When asked by The News-Letter to comment on how students balance their workload, he expressed genuine confusion to learn that students were certainly taking more than one and at times up to five or six classes.
“Is this each semester?” he asked.
Smith expressed curiosity as to whether this had been going on this whole time or whether it was an initiative that had been started by the university this semester.
“I thought it was odd,” said Gillian Woods, a senior in the professor’s class. “Other than the classes, the difficulty and quantity of the workload, and the grading scale, the professor is such a relaxed and easygoing guy. It adds up now that I know he just didn’t understand about the other classes.”

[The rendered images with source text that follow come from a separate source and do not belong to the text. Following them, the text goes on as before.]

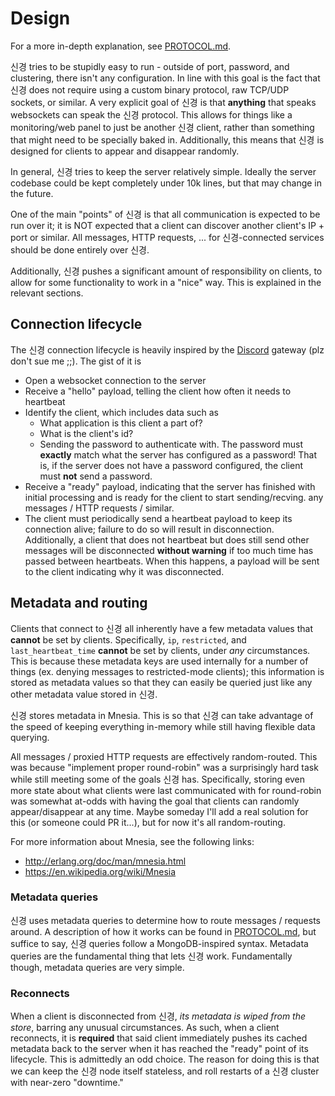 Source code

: # Design

For a more in-depth explanation, see [PROTOCOL.md](https://github.com/queer/singyeong/blob/master/PROTOCOL.md).

신경 tries to be stupidly easy to run - outside of port, password, and
clustering, there isn't any configuration. In line with this goal is the fact
that 신경 does not require using a custom binary protocol, raw TCP/UDP sockets,
or similar. A very explicit goal of 신경 is that **anything** that speaks
websockets can speak the 신경 protocol. This allows for things like a
monitoring/web panel to just be another 신경 client, rather than something that
might need to be specially baked in. Additionally, this means that 신경 is
designed for clients to appear and disappear randomly. 

In general, 신경 tries to keep the server relatively simple. Ideally the server
codebase could be kept completely under 10k lines, but that may change in the
future.

One of the main "points" of 신경 is that all communication is expected to be
run over it; it is NOT expected that a client can discover another client's 
IP + port or similar. All messages, HTTP requests, ... for 신경-connected 
services should be done entirely over 신경.

Additionally, 신경 pushes a significant amount of responsibility on clients, to
allow for some functionality to work in a "nice" way. This is explained in the
relevant sections.

## Connection lifecycle

The 신경 connection lifecycle is heavily inspired by the 
[Discord](https://discord.com) gateway (plz don't sue me ;;). The gist of it is

- Open a websocket connection to the server
- Receive a "hello" payload, telling the client how often it needs to heartbeat
- Identify the client, which includes data such as
  - What application is this client a part of?
  - What is the client's id?
  - Sending the password to authenticate with. The password must **exactly**
    match what the server has configured as a password! That is, if the server
    does not have a password configured, the client must **not** send a 
    password.
- Receive a "ready" payload, indicating that the server has finished with 
  initial processing and is ready for the client to start sending/recving. any
  messages / HTTP requests / similar.
- The client must periodically send a heartbeat payload to keep its connection 
  alive; failure to do so will result in disconnection. Additionally, a client
  that does not heartbeat but does still send other messages will be 
  disconnected **without warning** if too much time has passed between
  heartbeats. When this happens, a payload will be sent to the client 
  indicating why it was disconnected.

## Metadata and routing

Clients that connect to 신경 all inherently have a few metadata values that 
**cannot** be set by clients. Specifically, `ip`, `restricted`, and 
`last_heartbeat_time` **cannot** be set by clients, under *any* circumstances.
This is because these metadata keys are used internally for a number of things
(ex. denying messages to restricted-mode clients); this information is stored 
as metadata values so that they can easily be queried just like any other 
metadata value stored in 신경.

신경 stores metadata in Mnesia. This is so that 신경 can take advantage of the
speed of keeping everything in-memory while still having flexible data 
querying.

All messages / proxied HTTP requests are effectively random-routed. This was
because "implement proper round-robin" was a surprisingly hard task while still
meeting some of the goals 신경 has. Specifically, storing even more state about
what clients were last communicated with for round-robin was somewhat at-odds
with having the goal that clients can randomly appear/disappear at any time.
Maybe someday I'll add a real solution for this (or someone could PR it...),
but for now it's all random-routing.

For more information about Mnesia, see the following links:

- http://erlang.org/doc/man/mnesia.html
- https://en.wikipedia.org/wiki/Mnesia

### Metadata queries

신경 uses metadata queries to determine how to route messages / requests 
around. A description of how it works can be found in
[PROTOCOL.md](https://github.com/queer/singyeong/blob/master/PROTOCOL.md), but
suffice to say, 신경 queries follow a MongoDB-inspired syntax. Metadata queries
are the fundamental thing that lets 신경 work. Fundamentally though, metadata
queries are very simple. 

### Reconnects

When a client is disconnected from 신경, *its metadata is wiped from the store*,
barring any unusual circumstances. As such, when a client reconnects, it is
**required** that said client immediately pushes its cached metadata back to
the server when it has reached the "ready" point of its lifecycle. This is 
admittedly an odd choice. The reason for doing this is that we can keep the
신경 node itself stateless, and roll restarts of a 신경 cluster with near-zero
"downtime."
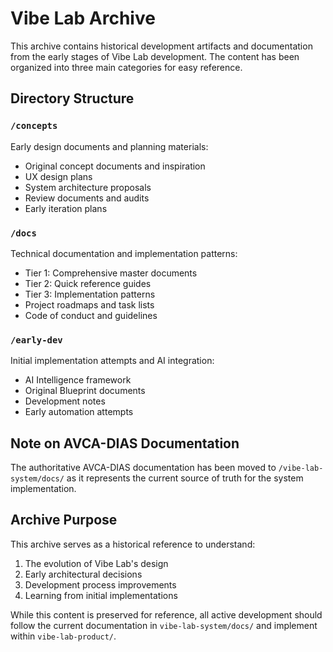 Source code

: # Vibe Lab Archive

This archive contains historical development artifacts and documentation from the early stages of Vibe Lab development. The content has been organized into three main categories for easy reference.

## Directory Structure

### `/concepts`
Early design documents and planning materials:
- Original concept documents and inspiration
- UX design plans
- System architecture proposals
- Review documents and audits
- Early iteration plans

### `/docs`
Technical documentation and implementation patterns:
- Tier 1: Comprehensive master documents
- Tier 2: Quick reference guides
- Tier 3: Implementation patterns
- Project roadmaps and task lists
- Code of conduct and guidelines

### `/early-dev`
Initial implementation attempts and AI integration:
- AI Intelligence framework
- Original Blueprint documents
- Development notes
- Early automation attempts

## Note on AVCA-DIAS Documentation
The authoritative AVCA-DIAS documentation has been moved to `/vibe-lab-system/docs/` as it represents the current source of truth for the system implementation.

## Archive Purpose
This archive serves as a historical reference to understand:
1. The evolution of Vibe Lab's design
2. Early architectural decisions
3. Development process improvements
4. Learning from initial implementations

While this content is preserved for reference, all active development should follow the current documentation in `vibe-lab-system/docs/` and implement within `vibe-lab-product/`.
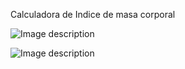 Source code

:Calculadora de Indice de masa corporal

![Image description](https://ibb.co/ScT69Ck)

![Image description](https://ibb.co/S360KgK)


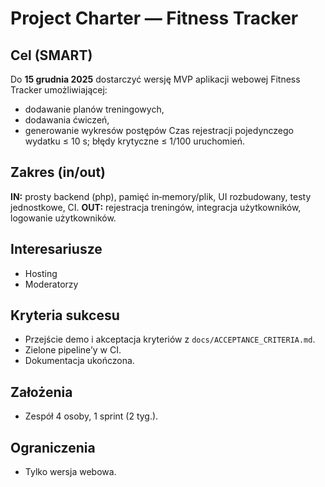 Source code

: 
# Project Charter — Fitness Tracker

## Cel (SMART)
Do **15 grudnia 2025** dostarczyć wersję MVP aplikacji webowej Fitness Tracker umożliwiającej:
- dodawanie planów treningowych,
- dodawania ćwiczeń,
- generowanie wykresów postępów
Czas rejestracji pojedynczego wydatku ≤ 10 s; błędy krytyczne ≤ 1/100 uruchomień.

## Zakres (in/out)
**IN:** prosty backend (php), pamięć in‑memory/plik, UI rozbudowany, testy jednostkowe, CI.
**OUT:** rejestracja treningów, integracja użytkowników, logowanie użytkowników.

## Interesariusze
- Hosting
- Moderatorzy

## Kryteria sukcesu
- Przejście demo i akceptacja kryteriów z `docs/ACCEPTANCE_CRITERIA.md`.
- Zielone pipeline’y w CI.
- Dokumentacja ukończona.

## Założenia
- Zespół 4 osoby, 1 sprint (2 tyg.).

## Ograniczenia
- Tylko wersja webowa.

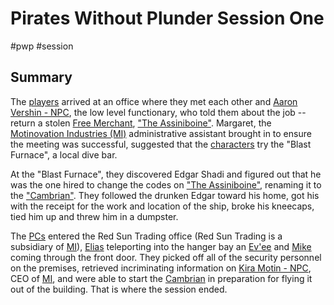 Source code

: # Pirates Without Plunder Session One

#pwp #session

## Summary

The [players](Players%20and%20Their%20Characters.md) arrived at an office where they met each other and [Aaron Vershin - NPC](Aaron%20Vershin%20-%20NPC.md), the low level functionary, who told them about the job -- return a stolen [Free Merchant](Free%20Merchant), ["The Assiniboine"](Cambrian%20-%20Free%20Merchant.md). Margaret, the [Motinovation Industries (MI)](Motinovation%20Industries%20(MI).md) administrative assistant brought in to ensure the meeting was successful, suggested that the [characters](Players%20and%20Their%20Characters.md) try the "Blast Furnace", a local dive bar.

At the \"Blast Furnace\", they discovered Edgar Shadi and figured out that he was the one hired to change the codes on ["The Assiniboine"](Cambrian%20-%20Free%20Merchant.md), renaming it to the ["Cambrian"](Cambrian%20-%20Free%20Merchant.md). They followed the drunken Edgar toward his home, got his [](STARS%20WITHOUT%20NUMBER,%20FREE%20EDITION#Computing%20Gear|dataslab) with the receipt for the work and location of the ship, broke his kneecaps, tied him up and threw him in a dumpster.

The [PCs](Players%20and%20Their%20Characters.md) entered the Red Sun Trading office (Red Sun Trading is a subsidiary of [MI](Motinovation%20Industries%20(MI).md)), [Elias](Elias%20Merten%20-%20PC.md) teleporting into the hanger bay an [Ev\'ee](Ev_ee%20Lucian%20-%20PC.md) and [Mike](Michael%20Jones%20-%20PC.md) coming through the front door. They picked off all of the security personnel on the premises, retrieved incriminating information on [Kira Motin - NPC](Kira%20Motin%20-%20NPC.md), CEO of [MI](Motinovation%20Industries%20(MI).md), and were able to start the [Cambrian](Cambrian%20-%20Free%20Merchant.md) in preparation for flying it out of the building. That is where the session ended.
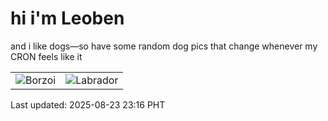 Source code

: # hi i'm Leoben

and i like dogs—so have some random dog pics that change whenever my CRON feels like it

|  |  |
|--------|----------|
| ![Borzoi](https://random-dog-vercel.vercel.app/api/random-borzoi?v=1755962197) | ![Labrador](https://random-dog-vercel.vercel.app/api/random-labrador?v=1755962197) |

Last updated: 2025-08-23 23:16 PHT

Woods received a 45 percent on her last exam, placing her in the upper half of her class. Fred Barnes, a junior majoring in International Studies who overheard Woods’ interview expressed concern as to whether this may be a problem in other departments as well.
“I didn’t understand why each class was expecting me to read 800 pages each week,” he confessed, zipping open his suitcase of books that he brings to the library. “This makes much more sense.”
“I thought the other books they were carrying around were recreational reading,” commented Smith, elaborating that though he found the hours the students seemed to be studying incommensurate to the assignments, that he had simply thought them to be ineffective at studying.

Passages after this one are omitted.